海賊団のアジト……つまり彼等の隠れ家であり拠点だ。


そんな所に海賊の仲間でもない自分達が……それも海賊王討伐を命じられた者が行っていいのか?と蓮姫は尋ねるが、キラの方はまったくと言っていいほど気にしていない。


「別にいいよ。君達は…特に蓮ちゃん、君は信用出来る。それに言っただろ?俺達を知ってほしい、って。アジトに行けば……俺達がどんな海賊か、どんな人間か、より分かってもらえる。君ならアジトを他人にバラしたりしないだろうし」


「キラ……そんなに信用してくれて、ありがとう」


「先に俺達を助けてくれたのも、信用してくれたのも君だろ?だから俺は君を心底信用してるし、心底可愛いって思ってる。さ、中に入って食事にしよう。あ、ガイ!この後なんだが……」


そう言うと、キラはガイと共に今後の予定を確認しながら先に船内へ入って行った。


蓮姫もまたユージーンと火狼に声を掛けようとしたが、その前にあの船医の老人が蓮姫に声を掛ける。
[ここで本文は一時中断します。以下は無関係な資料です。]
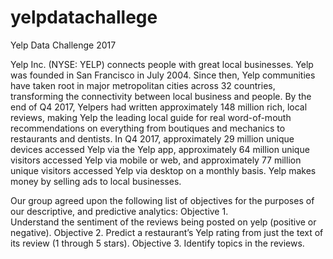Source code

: # yelpdatachallege

Yelp Data Challenge 2017

Yelp Inc. (NYSE: YELP) connects people with great local businesses. Yelp was founded in San Francisco in July 2004. Since then, Yelp communities have taken root in major metropolitan cities across 32 countries, transforming the connectivity between local business and people. By the end of Q4 2017, Yelpers had written approximately 148 million rich, local reviews, making Yelp the leading local guide for real word-of-mouth recommendations on everything from boutiques and mechanics to restaurants and dentists. In Q4 2017, approximately 29 million unique devices accessed Yelp via the Yelp app, approximately 64 million unique visitors accessed Yelp via mobile or web, and approximately 77 million unique visitors accessed Yelp via desktop on a monthly basis. Yelp makes money by selling ads to local businesses.

Our group agreed upon the following list of objectives for the purposes of our descriptive, and predictive analytics:
Objective 1.					
Understand the sentiment of the reviews being posted on yelp (positive or negative).
Objective 2.
 Predict a restaurant’s Yelp rating from just the text of its review (1 through 5 stars).
Objective 3.
Identify topics in the reviews.
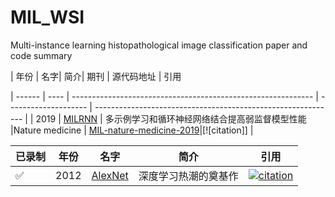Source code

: # MIL_WSI
Multi-instance learning histopathological image classification paper and code summary

| 年份 | 名字| 简介| 期刊 | 源代码地址 | 引用 

| ------ | ---- | ------------------------------------------------------------ | -------------------- | ------------------------------------------------------------ |
| 2019 | [MILRNN](papers/MILRNN) | 多示例学习和循环神经网络结合提高弱监督模型性能 |Nature medicine | [MIL-nature-medicine-2019](https://github.com/MSKCC-Computational-Pathology/MIL-nature-medicine-2019)|[![citation]] |




| 已录制 | 年份 | 名字                                                         | 简介                 | 引用 |
| ------ | ---- | ------------------------------------------------------------ | -------------------- | ------------------------------------------------------------ |
| ✅      | 2012 | [AlexNet](https://papers.nips.cc/paper/2012/file/c399862d3b9d6b76c8436e924a68c45b-Paper.pdf) | 深度学习热潮的奠基作                   | [![citation](https://img.shields.io/badge/dynamic/json?label=citation&query=citationCount&url=https%3A%2F%2Fapi.semanticscholar.org%2Fgraph%2Fv1%2Fpaper%2Fabd1c342495432171beb7ca8fd9551ef13cbd0ff%3Ffields%3DcitationCount)](https://www.semanticscholar.org/paper/ImageNet-classification-with-deep-convolutional-Krizhevsky-Sutskever/abd1c342495432171beb7ca8fd9551ef13cbd0ff) |
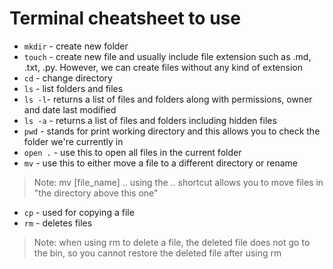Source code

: # Terminal cheatsheet to use

* `mkdir` - create new folder
* `touch` - create new file and usually include file extension such as .md, .txt, .py. However, we can create files without any kind of extension
* `cd` - change directory
* `ls` - list folders and files  
* `ls -l`- returns a list of files and folders along with permissions, owner and date last modified
* `ls -a` - returns a list of files and folders including hidden files
* `pwd` - stands for print working directory and this allows you to check the folder we're currently in
* `open .` - use this to open all files in the current folder 
* `mv` - use this to either move a file to a different directory or rename
> Note: mv [file_name] .. using the .. shortcut allows you to move files in "the directory above this one"
* `cp` - used for copying a file
* `rm` - deletes files 

> Note: when using rm to delete a file, the deleted file does not go to the bin, so you cannot restore the deleted file after using rm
「弐の姫の嬢ちゃん。何度もうちのバカ船長がすまんな。嬢ちゃんの為に言っておくが……あのバカの言葉は聞き流せ。『可愛い』って言葉は船長の本心だろうが…自分の女にする気も、傍に置く気も全く無いからな」


「あ、あはは。そうなんですね。でも大丈夫です。正直、ときめいたりもしましたけど…それだけです。私もキラの女になりたいなんて思ってませんから」


「そうか?やっぱり顔のいい男が近くにいると免疫(めんえき)つくんじゃな」


船医の老人は蓮姫越しに後ろのユージーンを見つめる。


キラもユージーンも、どちらも甲乙(こうおつ)つけ(がた)い程に美しいのだから、老人がそう思うのも無理は無い。


そして老人は視線をユージーンから蓮姫に戻した。


「嬢ちゃんがその気にならんで良かった。船長が言うように嬢ちゃんは信用出来るようじゃな。とはいえ人の心は変わりやすい………ふむ。嬢ちゃんには世話になったしの。一つだけ教えておこうか」


「何をですか?」


聞き返す蓮姫に近づくと、老人は彼女に耳打ちしてキラのある秘密を話す。


「うちの船長は女好きで、女ったらし。本気で何人もの女達を『可愛い』と口説くが……そんな女達を船に乗せる気も、女房にする気もない。船長はとっくに……生涯共にする伴侶を決めておるからな。船長だけじゃない。相手も船長と同じ気持ちだ」


「え!?そ、そうなんですか!でもなんで私にそんな大事なことを?」


「うむ。これを聞いとけば、万が一にも嬢ちゃんが船長に惚れる事はないだろう?嬢ちゃんは船長の言う通りいい女だからな。泣かせる訳にはいかん」


「お、おじいちゃん」


それは年寄り特有の余計なお世話だったが、心配してくれたのも事実なので蓮姫は礼を言うべきか悩む。


驚く蓮姫を見て満足したのか、老人もまた食事をする為に中へと入っていった。


残された蓮姫もユージーンと火狼を呼び、船内に入る。


食堂で豪華な食事を口にしながらも、蓮姫はチラチラとキラを何度も見ていた。